TASK DETAILS
I'd like an exact copy of only the lines from the start of the listing below through the line that holds "[LEARN MORE](https://www.boeing.com/space/starliner/)". Please keep the pictures out.

THE DATA
=== Begin Enclosure ===
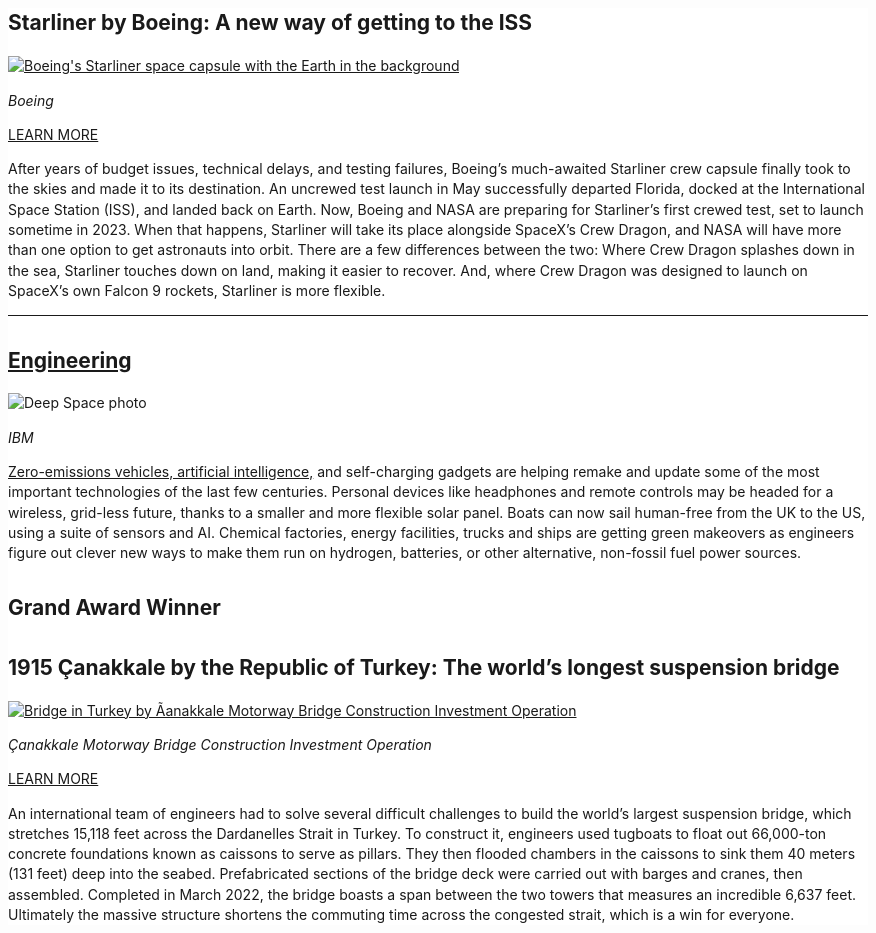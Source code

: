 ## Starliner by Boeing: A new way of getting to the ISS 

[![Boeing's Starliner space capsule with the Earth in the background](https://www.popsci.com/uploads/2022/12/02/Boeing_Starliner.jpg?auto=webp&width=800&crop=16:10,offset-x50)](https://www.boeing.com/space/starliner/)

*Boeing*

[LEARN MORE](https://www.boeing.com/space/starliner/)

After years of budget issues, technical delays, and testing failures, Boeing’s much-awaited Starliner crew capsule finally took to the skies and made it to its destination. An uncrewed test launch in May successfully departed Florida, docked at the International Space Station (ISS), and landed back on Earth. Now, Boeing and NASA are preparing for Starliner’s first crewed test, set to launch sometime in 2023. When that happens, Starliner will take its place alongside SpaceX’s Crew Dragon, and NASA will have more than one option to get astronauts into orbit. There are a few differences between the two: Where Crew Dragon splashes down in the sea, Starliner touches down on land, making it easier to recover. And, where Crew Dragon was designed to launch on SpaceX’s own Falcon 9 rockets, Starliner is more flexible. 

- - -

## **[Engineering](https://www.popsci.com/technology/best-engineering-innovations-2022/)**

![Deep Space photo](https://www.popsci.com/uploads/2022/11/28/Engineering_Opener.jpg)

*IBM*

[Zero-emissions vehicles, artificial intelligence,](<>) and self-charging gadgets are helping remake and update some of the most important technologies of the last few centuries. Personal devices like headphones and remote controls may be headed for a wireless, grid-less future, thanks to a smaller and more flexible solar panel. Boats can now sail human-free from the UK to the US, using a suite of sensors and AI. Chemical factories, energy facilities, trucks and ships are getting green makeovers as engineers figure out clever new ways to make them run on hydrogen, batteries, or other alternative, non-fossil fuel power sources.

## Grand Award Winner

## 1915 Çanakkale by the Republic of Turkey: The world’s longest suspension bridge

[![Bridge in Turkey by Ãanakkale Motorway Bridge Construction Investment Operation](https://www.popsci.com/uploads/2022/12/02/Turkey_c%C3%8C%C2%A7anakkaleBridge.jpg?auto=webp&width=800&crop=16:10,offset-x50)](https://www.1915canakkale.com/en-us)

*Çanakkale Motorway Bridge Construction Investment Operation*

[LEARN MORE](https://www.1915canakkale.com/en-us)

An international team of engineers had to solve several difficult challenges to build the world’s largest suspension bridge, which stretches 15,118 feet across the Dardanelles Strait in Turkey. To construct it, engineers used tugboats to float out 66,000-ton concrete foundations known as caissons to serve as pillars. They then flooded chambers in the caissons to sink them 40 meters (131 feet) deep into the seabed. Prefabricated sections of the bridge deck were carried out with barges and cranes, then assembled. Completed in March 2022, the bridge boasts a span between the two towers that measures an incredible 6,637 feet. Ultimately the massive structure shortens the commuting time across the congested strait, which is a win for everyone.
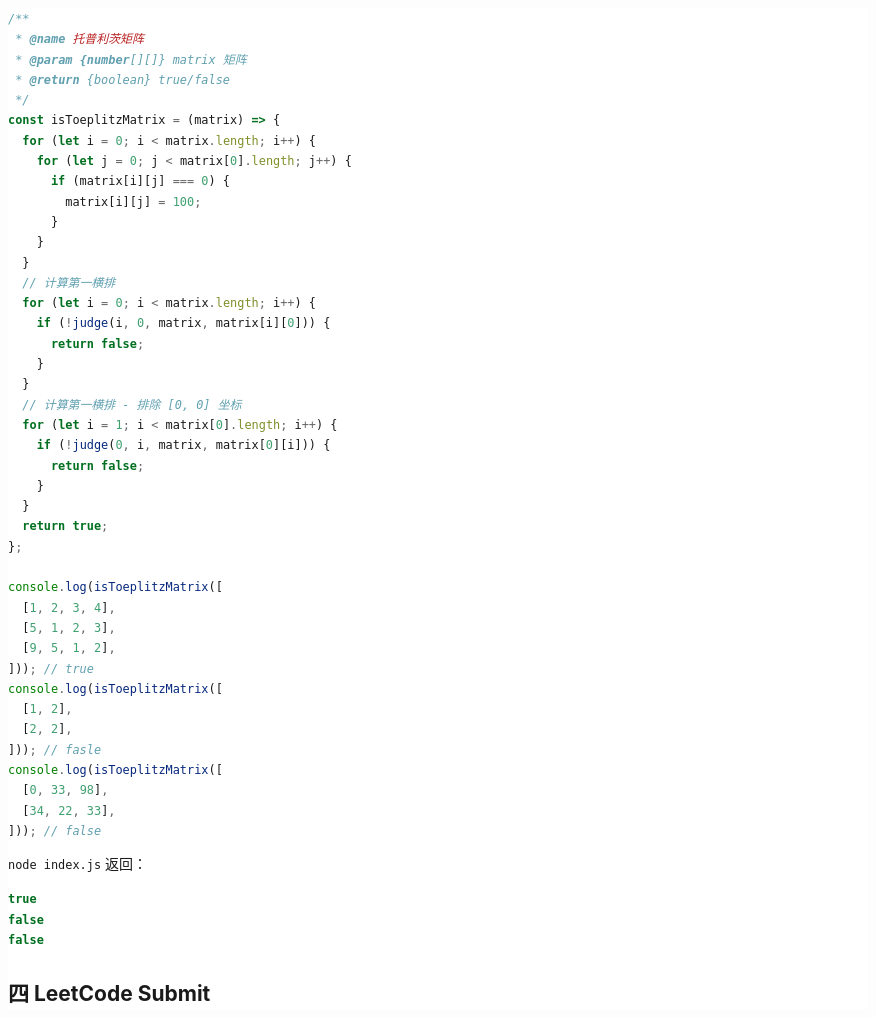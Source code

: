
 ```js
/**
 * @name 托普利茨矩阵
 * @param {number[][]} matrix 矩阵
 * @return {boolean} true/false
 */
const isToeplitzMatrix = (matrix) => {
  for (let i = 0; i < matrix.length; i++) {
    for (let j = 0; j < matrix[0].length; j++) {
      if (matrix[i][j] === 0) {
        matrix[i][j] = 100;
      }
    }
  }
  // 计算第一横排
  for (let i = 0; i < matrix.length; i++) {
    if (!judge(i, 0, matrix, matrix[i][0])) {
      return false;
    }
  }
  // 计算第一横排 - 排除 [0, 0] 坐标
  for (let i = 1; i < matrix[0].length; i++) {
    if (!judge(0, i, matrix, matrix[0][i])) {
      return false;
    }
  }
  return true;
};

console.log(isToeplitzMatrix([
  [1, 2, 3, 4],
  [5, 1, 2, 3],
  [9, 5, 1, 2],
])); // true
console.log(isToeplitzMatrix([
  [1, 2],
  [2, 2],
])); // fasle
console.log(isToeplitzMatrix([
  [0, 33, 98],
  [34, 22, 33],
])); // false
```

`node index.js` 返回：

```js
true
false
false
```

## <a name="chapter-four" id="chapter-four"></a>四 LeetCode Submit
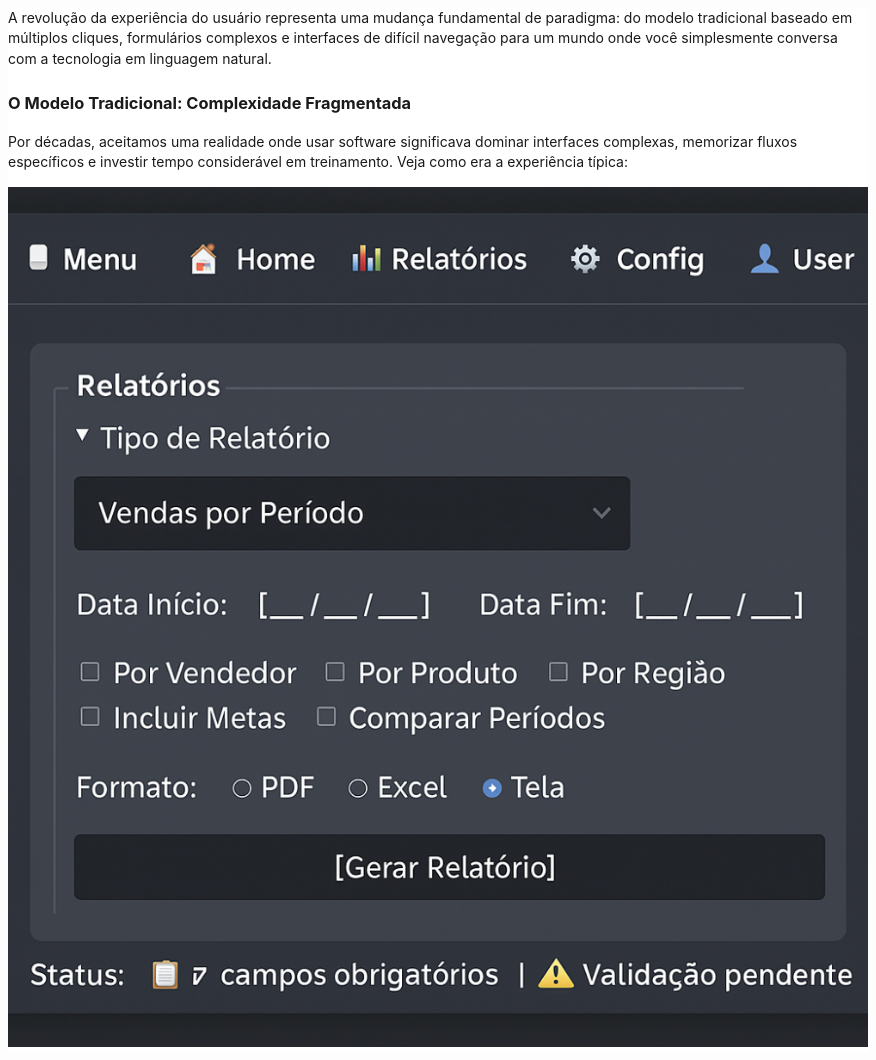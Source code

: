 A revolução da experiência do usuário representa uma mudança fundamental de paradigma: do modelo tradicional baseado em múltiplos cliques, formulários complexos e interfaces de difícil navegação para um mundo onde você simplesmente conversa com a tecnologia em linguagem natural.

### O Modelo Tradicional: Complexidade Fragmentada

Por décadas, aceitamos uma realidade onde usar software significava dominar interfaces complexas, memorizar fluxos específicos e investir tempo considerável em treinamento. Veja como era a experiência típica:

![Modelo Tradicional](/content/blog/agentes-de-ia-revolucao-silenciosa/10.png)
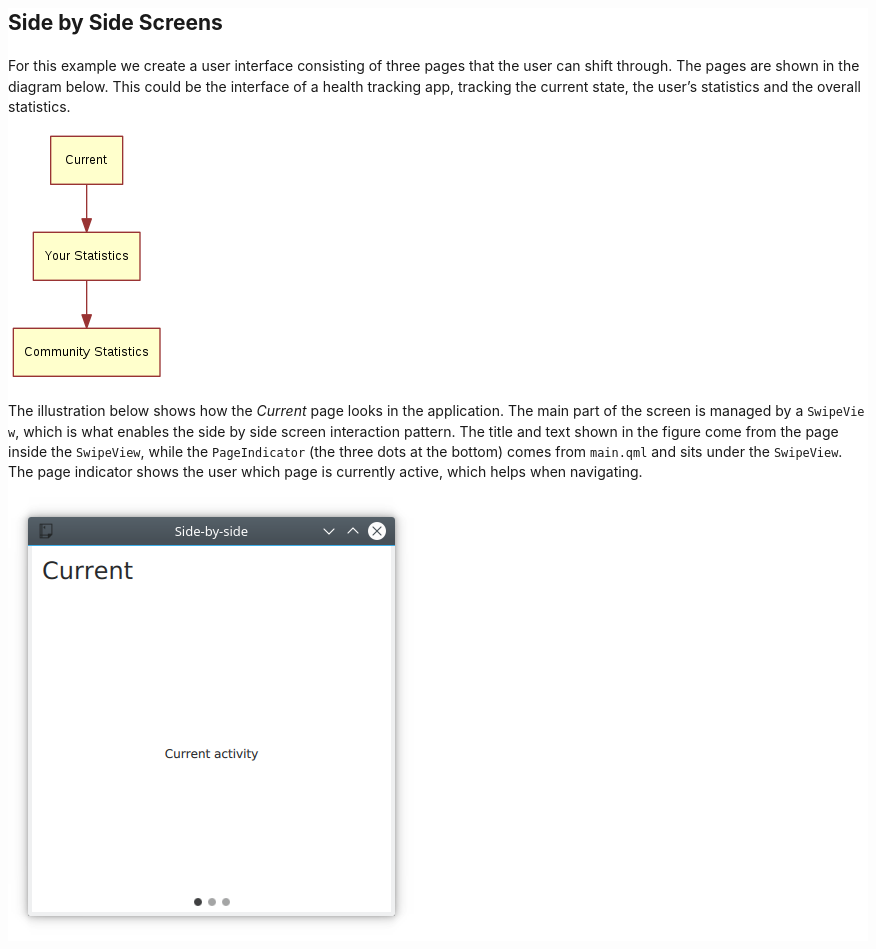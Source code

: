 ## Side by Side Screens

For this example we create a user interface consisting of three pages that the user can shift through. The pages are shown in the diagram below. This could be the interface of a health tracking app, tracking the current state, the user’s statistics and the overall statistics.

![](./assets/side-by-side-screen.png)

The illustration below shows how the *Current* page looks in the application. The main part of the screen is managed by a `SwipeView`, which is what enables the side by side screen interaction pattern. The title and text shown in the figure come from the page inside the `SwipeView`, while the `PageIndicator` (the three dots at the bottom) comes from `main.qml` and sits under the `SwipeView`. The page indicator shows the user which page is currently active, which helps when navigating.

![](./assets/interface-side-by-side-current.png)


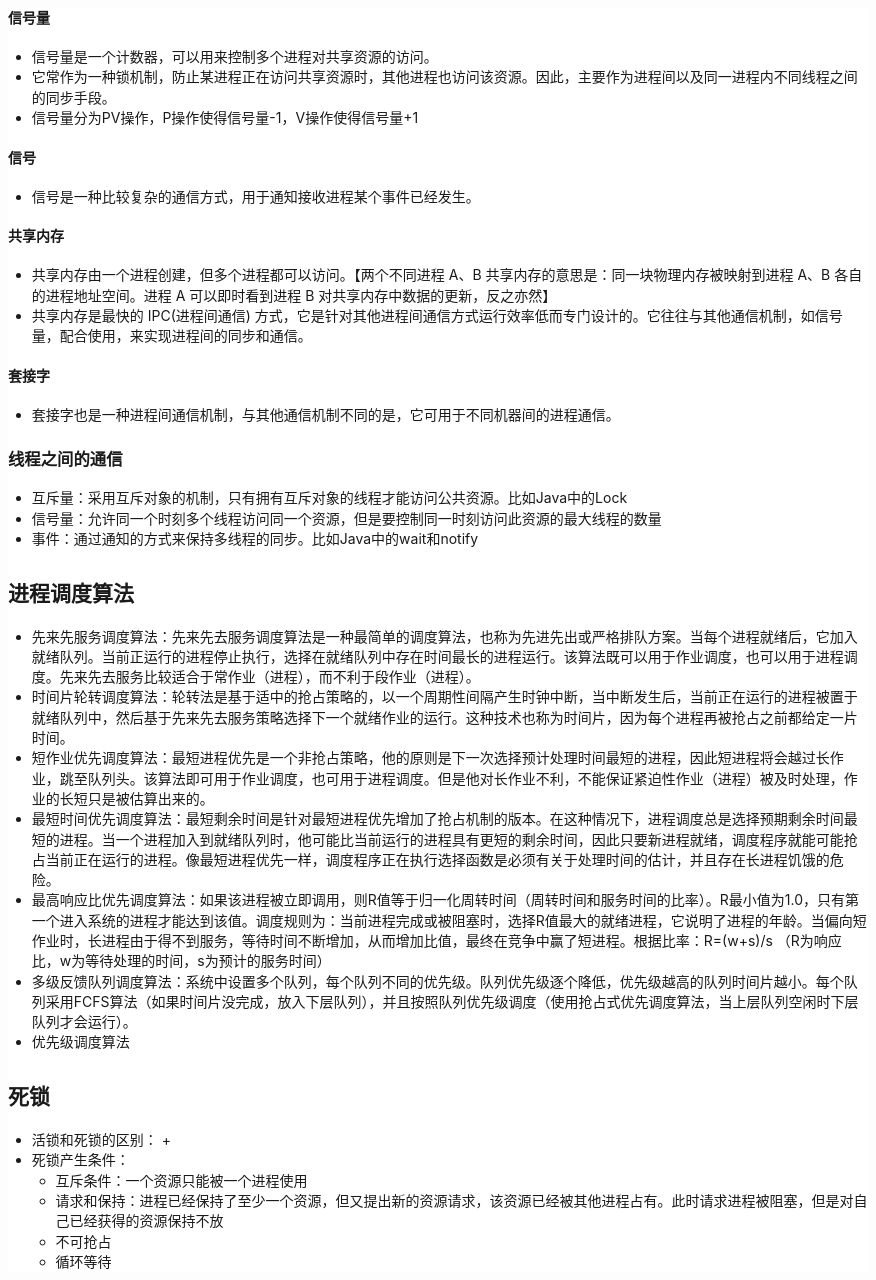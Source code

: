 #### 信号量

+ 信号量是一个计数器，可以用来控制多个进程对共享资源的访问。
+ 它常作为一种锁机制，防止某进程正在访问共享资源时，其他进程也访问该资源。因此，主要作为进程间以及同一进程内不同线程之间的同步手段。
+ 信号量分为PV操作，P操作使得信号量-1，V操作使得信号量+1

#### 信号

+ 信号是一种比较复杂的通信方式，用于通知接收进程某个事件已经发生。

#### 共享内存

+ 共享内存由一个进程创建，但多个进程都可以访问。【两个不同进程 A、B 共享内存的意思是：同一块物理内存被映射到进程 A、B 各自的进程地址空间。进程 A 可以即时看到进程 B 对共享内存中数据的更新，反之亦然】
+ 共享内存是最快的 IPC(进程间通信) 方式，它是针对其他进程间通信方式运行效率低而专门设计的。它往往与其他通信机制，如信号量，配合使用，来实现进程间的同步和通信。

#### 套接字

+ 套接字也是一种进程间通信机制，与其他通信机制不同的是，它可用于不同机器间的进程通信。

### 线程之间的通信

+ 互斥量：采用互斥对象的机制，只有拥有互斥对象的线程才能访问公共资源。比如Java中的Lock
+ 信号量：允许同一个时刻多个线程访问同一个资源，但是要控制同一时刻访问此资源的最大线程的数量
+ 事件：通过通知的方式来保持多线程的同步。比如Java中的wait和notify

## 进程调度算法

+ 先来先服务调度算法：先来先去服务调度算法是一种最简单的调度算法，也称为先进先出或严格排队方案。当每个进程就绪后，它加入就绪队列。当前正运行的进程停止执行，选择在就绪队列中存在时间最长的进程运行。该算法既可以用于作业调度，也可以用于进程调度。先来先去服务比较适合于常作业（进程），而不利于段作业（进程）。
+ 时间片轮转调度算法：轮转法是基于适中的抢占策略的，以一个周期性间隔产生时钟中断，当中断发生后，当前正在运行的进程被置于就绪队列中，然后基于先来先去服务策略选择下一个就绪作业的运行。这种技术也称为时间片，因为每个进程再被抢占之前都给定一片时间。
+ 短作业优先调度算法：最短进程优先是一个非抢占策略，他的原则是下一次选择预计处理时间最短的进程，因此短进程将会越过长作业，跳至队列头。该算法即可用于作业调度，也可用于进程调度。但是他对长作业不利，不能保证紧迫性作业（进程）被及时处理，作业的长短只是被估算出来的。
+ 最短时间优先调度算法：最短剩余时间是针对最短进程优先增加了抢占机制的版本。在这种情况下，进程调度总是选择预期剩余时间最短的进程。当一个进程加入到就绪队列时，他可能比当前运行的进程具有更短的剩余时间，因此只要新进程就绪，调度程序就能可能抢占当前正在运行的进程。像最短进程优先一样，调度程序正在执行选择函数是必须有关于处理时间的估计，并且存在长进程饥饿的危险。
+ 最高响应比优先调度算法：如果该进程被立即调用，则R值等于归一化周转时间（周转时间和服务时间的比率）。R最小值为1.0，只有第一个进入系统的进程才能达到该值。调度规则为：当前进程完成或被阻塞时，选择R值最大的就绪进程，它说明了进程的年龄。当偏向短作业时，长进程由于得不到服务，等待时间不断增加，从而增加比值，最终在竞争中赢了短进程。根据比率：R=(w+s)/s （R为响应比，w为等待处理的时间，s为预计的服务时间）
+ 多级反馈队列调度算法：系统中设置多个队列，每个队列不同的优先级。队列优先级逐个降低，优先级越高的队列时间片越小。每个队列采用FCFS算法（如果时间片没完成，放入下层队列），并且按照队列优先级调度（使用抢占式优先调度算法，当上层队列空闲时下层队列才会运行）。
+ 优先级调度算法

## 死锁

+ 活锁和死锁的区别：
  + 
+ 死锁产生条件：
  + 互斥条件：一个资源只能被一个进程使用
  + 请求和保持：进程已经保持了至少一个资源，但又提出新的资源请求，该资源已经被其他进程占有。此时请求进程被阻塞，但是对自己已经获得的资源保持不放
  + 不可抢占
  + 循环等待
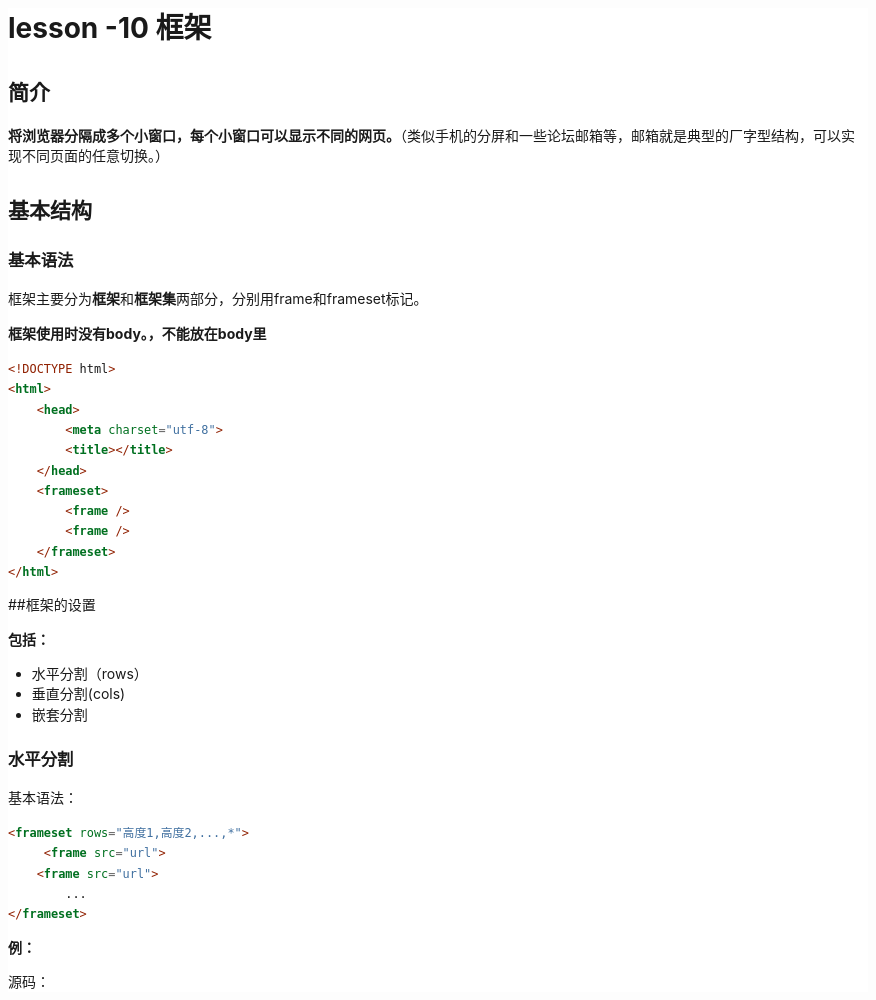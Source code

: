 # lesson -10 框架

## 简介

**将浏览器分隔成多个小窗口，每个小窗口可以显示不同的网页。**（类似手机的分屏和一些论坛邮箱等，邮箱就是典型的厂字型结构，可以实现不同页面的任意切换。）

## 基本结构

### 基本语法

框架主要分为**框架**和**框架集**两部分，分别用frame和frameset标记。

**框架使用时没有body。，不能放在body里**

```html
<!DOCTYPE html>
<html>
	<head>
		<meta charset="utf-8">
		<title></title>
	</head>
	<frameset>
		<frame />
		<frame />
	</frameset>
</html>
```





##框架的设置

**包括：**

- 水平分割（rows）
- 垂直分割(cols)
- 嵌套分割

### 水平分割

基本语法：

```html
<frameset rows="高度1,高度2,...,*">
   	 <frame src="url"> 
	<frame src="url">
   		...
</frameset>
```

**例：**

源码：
=== End Enclosure ===
RESPONSE FOR THIS EXERCISE
Source code

: ## Starliner by Boeing: A new way of getting to the ISS 

[![Boeing's Starliner space capsule with the Earth in the background](https://www.popsci.com/uploads/2022/12/02/Boeing_Starliner.jpg?auto=webp&width=800&crop=16:10,offset-x50)](https://www.boeing.com/space/starliner/)

*Boeing*

[LEARN MORE](https://www.boeing.com/space/starliner/)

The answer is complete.